Graphics debugging not supported on mixed-GPU target system.

System Configuration: GT 730 (PRIMARY display device), GTX 1080 (x2), Windows 8.1 Professional, 388.59 WHQL drivers

Despite the dinosaur GT 730 GPU being the primary (and only) display device, NSight’s graphics debugger fails to start citing “Graphics debugging is not supported on this GPU”. The only way to run the graphics debugger is to disable the non-compliant (1080) cards in the Device Manager or to physically remove them from the system so that the Kepler card is the ONLY adapter in the system.

The 1080’s are used only for CUDA compute. Having to enable/disable them just to debug the graphical elements of the application is a bit silly (actually, it is a bit silly that THREE generations of graphics cards have come to market without any support in the toolchain for graphics debugging on any of these platforms). Please fix.

Thank you.

I totally agree with you. The beast-like computational power of nVidia’s hardware is impressive, but the quality of nVidia’s software is … impressive too. It is especially true for the support of Shader Debugging in Nsight. It has been almost half a year and none of my question on Shader Debugging receives any response, not to mention a satisfactory handling. To retrospect earlier, there seemed to be a dedicated employee for Shader Debugging problems, but she only asked the asker trivial questions like what the sample is, what the driver is, etc., and then no reply any more.

The documentation is problematic too. All the graphics cards that do not work with Shader Debugging are listed in the system requirements webpage. What is more ironical is that there is a footnote saying “new NVIDIA? Nsight? Visual Studio Edition 5.3 and newer metrics may not be available on Kepler-based GPUs.” It is because of this footnote that I purchased a GeForce Gtx 1050 Ti card, only to be told later that Shader Debugging only works with Kepler. Nowhere can you find this restriction in the documentation. Equally ironical is that most problems of Shader Debugging concentrate on Nsight versions after 5.3.

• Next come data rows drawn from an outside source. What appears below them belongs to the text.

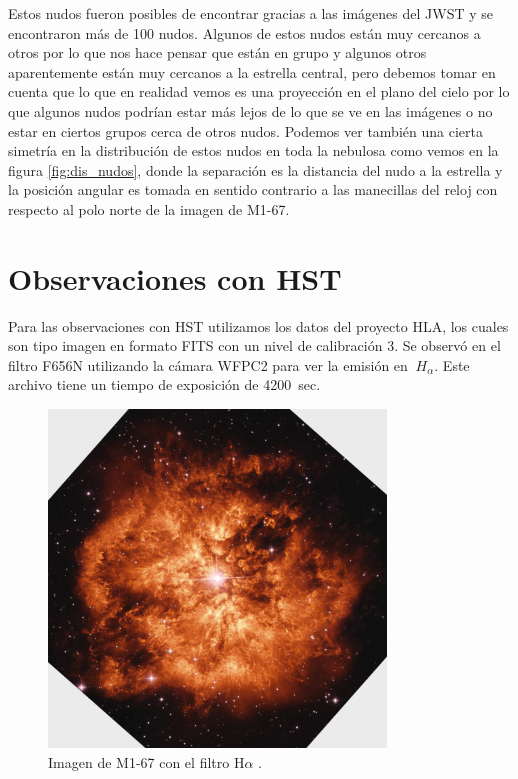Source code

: \documentclass{book}
\begin{document}
Estos nudos fueron posibles de encontrar gracias a las imágenes del JWST y se encontraron más de 100 nudos. Algunos de estos nudos están muy cercanos a otros por lo que nos hace pensar que están en grupo y algunos otros aparentemente están muy cercanos a la estrella central, pero debemos tomar en cuenta que lo que en realidad vemos es una proyección en el plano del cielo por lo que algunos nudos podrían estar más lejos de lo que se ve en las imágenes o no estar en ciertos grupos cerca de otros nudos. Podemos ver también una cierta simetría en la distribución de estos nudos en toda la nebulosa como vemos en la figura \ref{fig:dis_nudos}, donde la separación es la distancia del nudo a la estrella y la posición angular es tomada en sentido contrario a las manecillas del reloj con respecto al polo norte de la imagen de M1-67.

\section{Observaciones con HST}

Para las observaciones con HST utilizamos los datos del proyecto HLA, los cuales son tipo imagen en formato FITS con un nivel de calibración 3.  Se observó en el filtro F656N utilizando la cámara WFPC2 para ver la emisión en $\SI{}{H_\alpha}$. Este archivo tiene un tiempo de exposición de \SI{4200}{sec}.  

\begin{figure}[h]
    \centering
    \includegraphics[width=0.8\textwidth]{m1-67-comp-full-hst.jpg}
    \caption{Imagen de M1-67 con el filtro H$\alpha$ .}
    \label{fig:M1-67HST}
\end{figure}
\end{document}
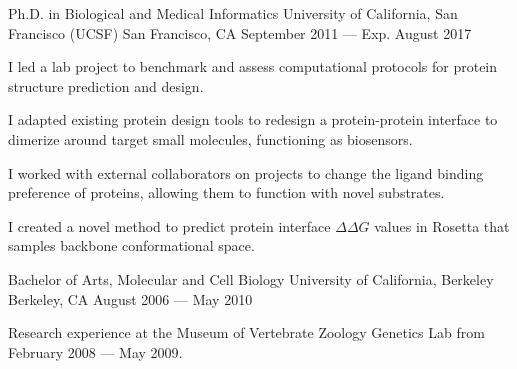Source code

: 

\begin{cventries}

  \cventry
  {Ph.D. in Biological and Medical Informatics} %
  {University of California, San Francisco (UCSF)} %
  {San Francisco, CA} %
  {September 2011 --- Exp. August 2017} %
  {
    \begin{cvitems} %
    \item I led a lab project to benchmark and assess computational protocols for protein structure prediction and design.
    \item I adapted existing protein design tools to redesign a
      protein-protein interface to dimerize around target small molecules, functioning
      as biosensors.
    \item I worked with external collaborators on projects to change the ligand binding preference of proteins, allowing them to function with novel substrates.
    \item I created a novel method to predict protein interface $\Delta\Delta G$ values in Rosetta that samples backbone conformational space.
    \end{cvitems}
  }

  \cventry
  {Bachelor of Arts, Molecular and Cell Biology} %
  {University of California, Berkeley} %
  {Berkeley, CA} %
  {August 2006 --- May 2010} %
  {
    \begin{cvitems} %
    \item Research experience at the Museum of Vertebrate Zoology Genetics Lab from February 2008 --- May 2009.
    \end{cvitems}
  }

\end{cventries}
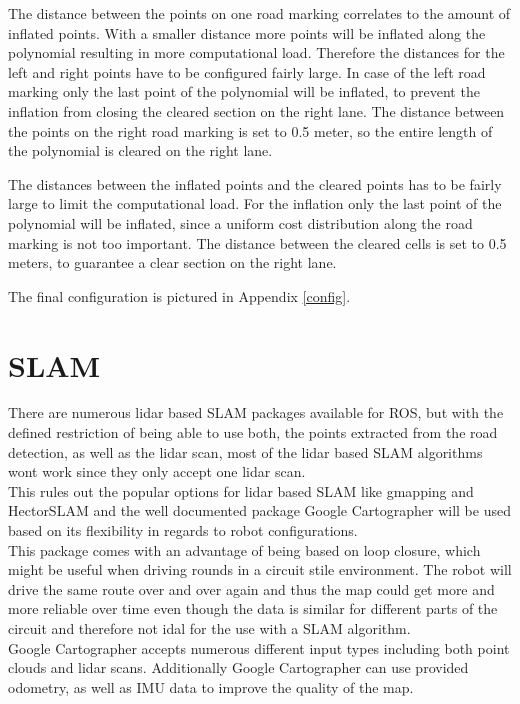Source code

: The distance between the points on one road marking correlates to the amount of inflated points. With a smaller distance more points will be inflated along the polynomial resulting in more computational load. Therefore the distances for the left and right points have to be configured fairly large. In case of the left road marking only the last point of the polynomial will be inflated, to prevent the inflation from closing the cleared section on the right lane. The distance between the points on the right road marking is set to 0.5 meter, so the entire length of the polynomial is cleared on the right lane.


The distances between the inflated points and the cleared points has to be fairly large to limit the computational load. For the inflation only the last point of the polynomial will be inflated, since a uniform cost distribution along the road marking is not too important. The distance between the cleared cells is set to 0.5 meters, to guarantee a clear section on the right lane.

The final configuration is pictured in Appendix \ref{config}.



\section{SLAM}
There are numerous lidar based SLAM packages available for ROS, but with the defined restriction of being able to use both, the points extracted from the road detection, as well as the lidar scan, most of the lidar based SLAM algorithms wont work since they only accept one lidar scan.\\
This rules out the popular options for lidar based SLAM like gmapping and HectorSLAM and the well documented package Google Cartographer will be used based on its flexibility in regards to robot configurations.\\
This package comes with an advantage of being based on loop closure, which might be useful when driving rounds in a circuit stile environment. The robot will drive the same route over and over again and thus the map could get more and more reliable over time even though the data is similar for different parts of the circuit and therefore not idal for the use with a SLAM algorithm.\\

Google Cartographer accepts numerous different input types including both point clouds and lidar scans. Additionally Google Cartographer can use provided odometry, as well as IMU data to improve the quality of the map.\\



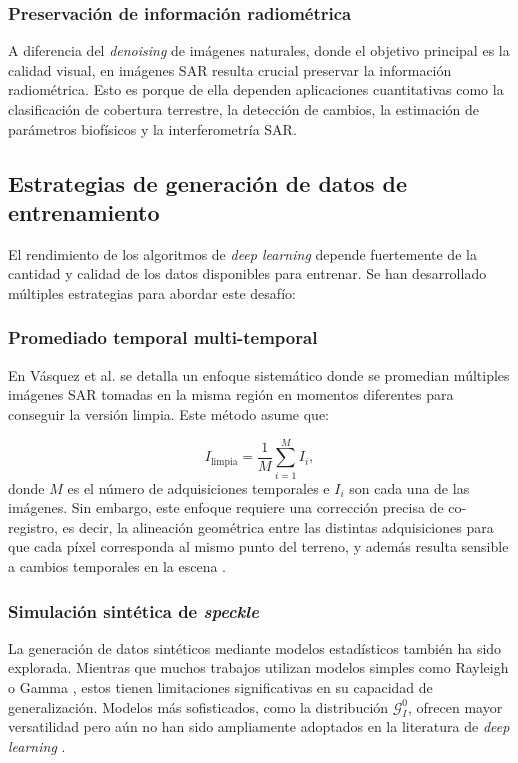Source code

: \subsubsection{Preservación de información radiométrica}

A diferencia del \emph{denoising} de imágenes naturales, donde el objetivo principal es la calidad visual, en imágenes SAR resulta crucial preservar la información radiométrica. Esto es porque de ella dependen aplicaciones cuantitativas como la clasificación de cobertura terrestre, la detección de cambios, la estimación de parámetros biofísicos y la interferometría SAR.

\subsection{Estrategias de generación de datos de entrenamiento}

El rendimiento de los algoritmos de \emph{deep learning} depende fuertemente de la cantidad y calidad de los datos disponibles para entrenar. Se han desarrollado múltiples estrategias para abordar este desafío:

\subsubsection{Promediado temporal multi-temporal}

En Vásquez et al. \cite{vasquez2024labeled} se detalla un enfoque sistemático donde se promedian múltiples imágenes SAR tomadas en la misma región en momentos diferentes para conseguir la versión limpia. Este método asume que:

\begin{equation}
	I_{\text{limpia}} = \frac{1}{M}\sum_{i=1}^{M} I_i,
\end{equation}
donde $M$ es el número de adquisiciones temporales e $I_i$ son cada una de las imágenes. Sin embargo, este enfoque requiere una corrección precisa de co-registro, es decir, la alineación geométrica entre las distintas adquisiciones para que cada píxel corresponda al mismo punto del terreno, y además resulta sensible a cambios temporales en la escena \cite{schmitt2019potential}.

\subsubsection{Simulación sintética de \emph{speckle}}

La generación de datos sintéticos mediante modelos estadísticos también ha sido explorada. Mientras que muchos trabajos utilizan modelos simples como Rayleigh o Gamma \cite{lattari2019deep}, estos tienen limitaciones significativas en su capacidad de generalización. Modelos más sofisticados, como la distribución $\mathcal{G}_I^0$, ofrecen mayor versatilidad pero aún no han sido ampliamente adoptados en la literatura de \emph{deep learning} \cite{yue2020sar}.

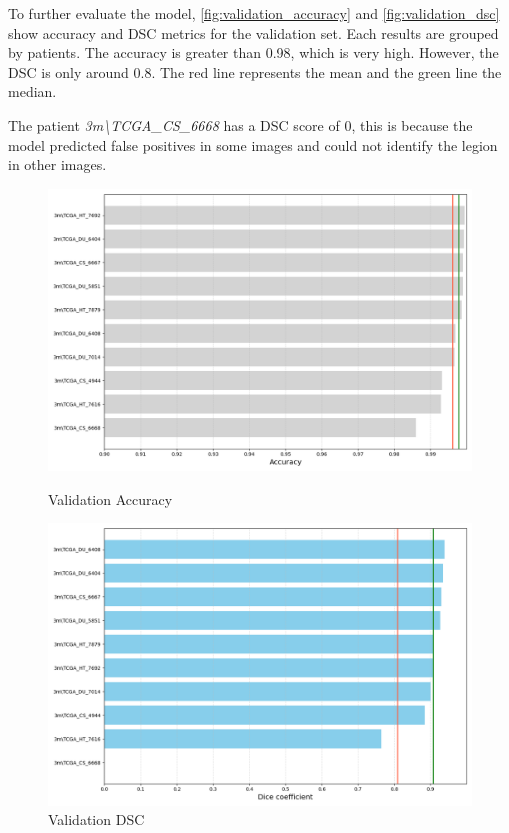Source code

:\documentclass[11pt,a4paper]{article}
\begin{document}
To further evaluate the model, \autoref{fig:validation_accuracy} and \autoref{fig:validation_dsc} show accuracy and DSC metrics for the validation set. Each results are grouped by patients. The accuracy is greater than 0.98, which is very high. However, the DSC is only around 0.8. The red line represents the mean and the green line the median.

The patient \textit{3m\textbackslash TCGA\_CS\_6668} has a DSC score of 0, this is because the model predicted false positives in some images and could not identify the legion in other images.
\begin{figure}[H]
    \centering
    \begin{minipage}[t]{0.48\textwidth}
        \centering
        \includegraphics[width=\linewidth]{./img/validation_accuracy_1.png}
        \caption{Validation Accuracy}
        \label{fig:validation_accuracy}
    \end{minipage}
    \hfill
    \begin{minipage}[t]{0.48\textwidth}
        \centering
        \includegraphics[width=\linewidth]{./img/validation_dsc_1.png}
        \caption{Validation DSC}
        \label{fig:validation_dsc}
    \end{minipage}
\end{figure}
\end{document}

As for the mixed-GPU target system, I hope the Nsight developers in nVidia could expose an option to let users choose what card to use for different type of debugging task, or even better, automatically choose the supported card. Hoping this request is not ignored like all my past threads.

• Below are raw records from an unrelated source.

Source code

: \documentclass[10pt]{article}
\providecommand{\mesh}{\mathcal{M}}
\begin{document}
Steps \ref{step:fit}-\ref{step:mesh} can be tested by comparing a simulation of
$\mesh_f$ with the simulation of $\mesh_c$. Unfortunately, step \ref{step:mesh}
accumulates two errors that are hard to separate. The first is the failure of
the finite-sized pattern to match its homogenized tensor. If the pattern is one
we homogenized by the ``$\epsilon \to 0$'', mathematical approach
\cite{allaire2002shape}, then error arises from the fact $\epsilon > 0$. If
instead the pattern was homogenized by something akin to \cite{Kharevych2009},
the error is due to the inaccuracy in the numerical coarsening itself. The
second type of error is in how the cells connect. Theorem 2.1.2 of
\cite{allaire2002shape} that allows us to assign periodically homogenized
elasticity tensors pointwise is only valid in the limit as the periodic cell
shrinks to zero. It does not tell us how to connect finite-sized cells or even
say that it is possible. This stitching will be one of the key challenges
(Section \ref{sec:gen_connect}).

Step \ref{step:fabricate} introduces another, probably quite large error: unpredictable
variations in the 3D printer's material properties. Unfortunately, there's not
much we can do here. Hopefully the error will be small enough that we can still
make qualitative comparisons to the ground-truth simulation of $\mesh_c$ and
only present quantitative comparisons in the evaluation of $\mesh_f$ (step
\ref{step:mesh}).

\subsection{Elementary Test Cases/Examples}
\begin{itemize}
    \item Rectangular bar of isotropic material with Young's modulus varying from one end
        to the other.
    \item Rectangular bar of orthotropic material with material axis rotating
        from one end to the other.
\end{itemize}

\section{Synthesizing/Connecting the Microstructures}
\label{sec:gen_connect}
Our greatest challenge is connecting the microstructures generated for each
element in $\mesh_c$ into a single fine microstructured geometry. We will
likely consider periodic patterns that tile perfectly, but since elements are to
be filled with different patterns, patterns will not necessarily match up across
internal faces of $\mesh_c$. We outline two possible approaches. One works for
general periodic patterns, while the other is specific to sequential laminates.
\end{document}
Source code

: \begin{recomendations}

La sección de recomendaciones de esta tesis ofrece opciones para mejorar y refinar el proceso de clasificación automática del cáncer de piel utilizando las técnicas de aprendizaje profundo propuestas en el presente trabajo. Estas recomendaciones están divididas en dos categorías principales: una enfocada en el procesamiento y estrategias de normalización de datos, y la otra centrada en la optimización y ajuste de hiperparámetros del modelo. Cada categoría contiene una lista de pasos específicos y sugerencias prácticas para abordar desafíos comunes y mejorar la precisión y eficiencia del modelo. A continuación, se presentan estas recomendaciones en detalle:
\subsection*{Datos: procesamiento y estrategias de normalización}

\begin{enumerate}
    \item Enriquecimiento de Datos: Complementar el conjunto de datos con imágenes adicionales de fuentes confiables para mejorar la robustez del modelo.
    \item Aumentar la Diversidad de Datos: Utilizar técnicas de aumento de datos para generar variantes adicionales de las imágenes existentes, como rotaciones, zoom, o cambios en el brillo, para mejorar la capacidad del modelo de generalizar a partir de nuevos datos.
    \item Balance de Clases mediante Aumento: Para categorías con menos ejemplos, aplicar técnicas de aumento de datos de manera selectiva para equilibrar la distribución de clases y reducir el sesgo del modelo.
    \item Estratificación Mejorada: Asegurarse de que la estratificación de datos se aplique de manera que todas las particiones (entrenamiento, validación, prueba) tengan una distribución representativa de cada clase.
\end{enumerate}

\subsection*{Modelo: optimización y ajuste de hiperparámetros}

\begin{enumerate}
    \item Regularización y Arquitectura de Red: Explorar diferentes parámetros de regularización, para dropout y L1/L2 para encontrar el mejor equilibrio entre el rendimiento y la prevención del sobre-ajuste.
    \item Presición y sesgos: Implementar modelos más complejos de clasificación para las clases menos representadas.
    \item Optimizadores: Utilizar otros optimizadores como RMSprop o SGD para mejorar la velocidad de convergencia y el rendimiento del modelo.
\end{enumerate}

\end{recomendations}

When I upgraded all my systems to Pascal-based GPU’s, I thought I was good to go! After all, it’s only logical that the toolchain evolves with the hardware, no? Confident in my purchase, I pulled my old 780 Ti and sold it for peanuts on the dollar. Doh! If I had only known this dinosaur GPU was required for GLSL debugging I’d have held onto it for dear life! I ended up having to go out and purchase a cheap GT 730 JUST so I could debug a shader for my client. But even with this card, shader debugging capability is very very brittle. Dumb.

The last time I was debugging shaders was back in 2013. Back then I was using AMD’s gDEB toolchain and it worked swimmingly. I am nothing short of alarmed to find that in 2018, there is almost nothing out there anymore for GLSL shader debugging on modern applications running modern GPUs. Even the GLSL open-source debugger still touted on the Khronos website has been abandoned (though it is purported to work for OpenGL 2.x and 3.x apps under 32-bit Linux…yaaaay). This is one of the rare moments in time where technology has actually regressed. Fixed function pipeline apps are dead; it’s all about the programmable pipleline and that means shaders, shaders, shaders. That should be PRIORITY #1 for any graphics debugging tool.

Sad. Makes me want to embrace HLSL and Microsoft’s PIX.